The labour market remains hot, with the most sought-after candidates receiving more offers than employers receive resumes, and deciding whether they are interested after just a quick glance.
Some candidates go to so many job interviews that they no longer have the drive or motivation to “sell” themselves. There are candidates who only come to job interviews to check their “worth”.
Today, both sides choose, and employment is becoming a transaction between equal partners – or almost equal, because at present, it is the employer who needs to get the candidates interested and then not let them go.
Job ads – part of a marketing campaign
The form of the job offer has been changing a lot recently. Unlike more experienced professionals, who still analyse the job functions and responsibilities specified and only send resumes where their experience meets the requirements, the younger generation no longer reads job descriptions. They evaluate the company itself and what additional values it offers future employees. The employers who are winning today are the ones who make job ads easy to read and “desirable” to candidates.
However, the best way to attract new employees is nevertheless through various forms of recommendations from existing employees. In this case, the job advertisement becomes just an additional source of information for a potential employee.
Decisions – without any “buts”
There are still employers out there who consider job interviews a one-way examination of the candidate, but for the most part, interviews have become a dialogue where both the future employee and the employer have an opportunity to express their expectations and hear what the other is looking for.
During the first meeting, the employer should tell the candidate about the company’s culture, values, team, ongoing social, volunteering or environmental initiatives, and non-discrimination, equal rights and other policies. During the first interview, candidates should sense whether they can picture themselves in the environment offered by the employer.
Likewise, the employer should get a feel for whether this person would fit in at the organisation. When it comes to making a decision, we should trust our intuition and avoid resorting to compromises. If everything seems fine during the interview, but there is still that deeply unsettling “but…”, or if the candidate raises certain questions about competences or values, but we give in to the circumstances and make a compromise anyway, closing our eyes and making an offer, we will usually end up being disappointed. The same applies to the candidate. Employees who accept an offer even though they have their doubts, can’t relate to the company’s values or culture, or don’t like the manager, usually don’t stay long.
Virtual onboarding does not work
Successful induction and training of new hires leads to successful employee integration and loyalty. This is the most susceptible time for new hires when the environment can inspire them and provide motivation, or the opposite – cause mistrust and spark doubts as to whether the decision to join the organisation was a good idea. And even though the bad first impression is forgotten, the emotion remains.

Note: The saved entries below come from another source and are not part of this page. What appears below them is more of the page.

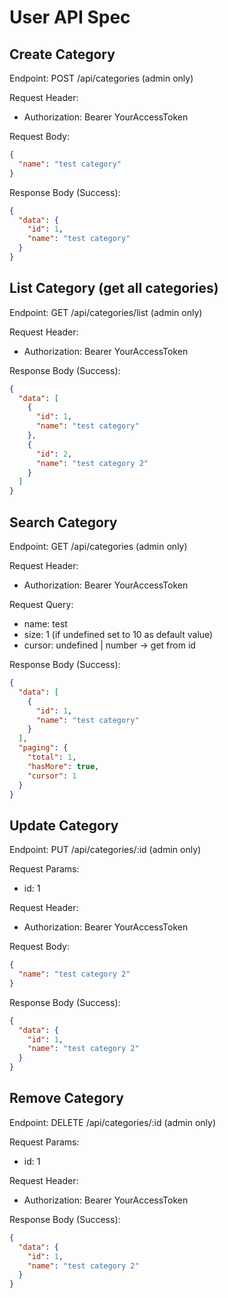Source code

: # User API Spec

## Create Category

Endpoint: POST /api/categories (admin only)

Request Header:

- Authorization: Bearer YourAccessToken

Request Body:

```json
{
  "name": "test category"
}
```

Response Body (Success):

```json
{
  "data": {
    "id": 1,
    "name": "test category"
  }
}
```

## List Category (get all categories)

Endpoint: GET /api/categories/list (admin only)

Request Header:

- Authorization: Bearer YourAccessToken

Response Body (Success):

```json
{
  "data": [
    {
      "id": 1,
      "name": "test category"
    },
    {
      "id": 2,
      "name": "test category 2"
    }
  ]
}
```

## Search Category

Endpoint: GET /api/categories (admin only)

Request Header:

- Authorization: Bearer YourAccessToken

Request Query:

- name: test
- size: 1 (if undefined set to 10 as default value)
- cursor: undefined | number -> get from id

Response Body (Success):

```json
{
  "data": [
    {
      "id": 1,
      "name": "test category"
    }
  ],
  "paging": {
    "total": 1,
    "hasMore": true,
    "cursor": 1
  }
}
```

## Update Category

Endpoint: PUT /api/categories/:id (admin only)

Request Params:

- id: 1

Request Header:

- Authorization: Bearer YourAccessToken

Request Body:

```json
{
  "name": "test category 2"
}
```

Response Body (Success):

```json
{
  "data": {
    "id": 1,
    "name": "test category 2"
  }
}
```

## Remove Category

Endpoint: DELETE /api/categories/:id (admin only)

Request Params:

- id: 1

Request Header:

- Authorization: Bearer YourAccessToken

Response Body (Success):

```json
{
  "data": {
    "id": 1,
    "name": "test category 2"
  }
}
```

The induction and training process usually involves more participants, such as personnel and training specialists, but the presence of the manager is of particular importance. It is the manager who must ensure a completely positive experience for the new hire. The involvement of the manager in the onboarding process is directly reflected in the retention rates of new hires and the quality of their integration.
Proper preparation of the induction and training plan and the involvement of all the people participating are also important. At our company, the principle of “go wide, then narrow” works well. New employees are first introduced to the company’s history, organisation, values, culture, services, customer cycle, key annual processes, necessary contacts and main divisions, and only later introduced to their own division and functions.
We meet with all new hires in the first months and collect feedback about their experience which we then use to improve the process. We also hold regular newcomer days, where we present the necessary information, and new hires have the opportunity to ask any questions they may have and share experiences.
During the pandemic, most new hire meetings and training only took place virtually – and this did not work. A live connection and real emotions are especially important for new employees.
Probationary period – primarily for the employer
We started measuring the experiences of new hires during the pandemic when we were unable to collect assessments through live feedback. The survey covers two processes – candidate selection and induction and training. It is anonymous, so employees can freely express their comments and rate their experiences.
The first indicator of the level of satisfaction of new hires is participation in the survey itself. Engaged employees are always happy to share feedback and make suggestions. The results of the latest survey confirmed our guess that a structured and transparent onboarding process and plan is important to the employees themselves.
Who is it for? Just 10 years ago, the probationary period was exclusively the right of the employer to check and test the employee and deliver a verdict as to whether the employee and his or her skills were suitable for the job. However, employees are checking the employer and gauging the company, job functions and responsibilities the exact same way. Recently, when I talk to candidates to clarify the reasons behind their desire to change jobs, I see a trend where it is the employees who decide that the company has not passed the probationary period and that it is time for them to go their separate ways.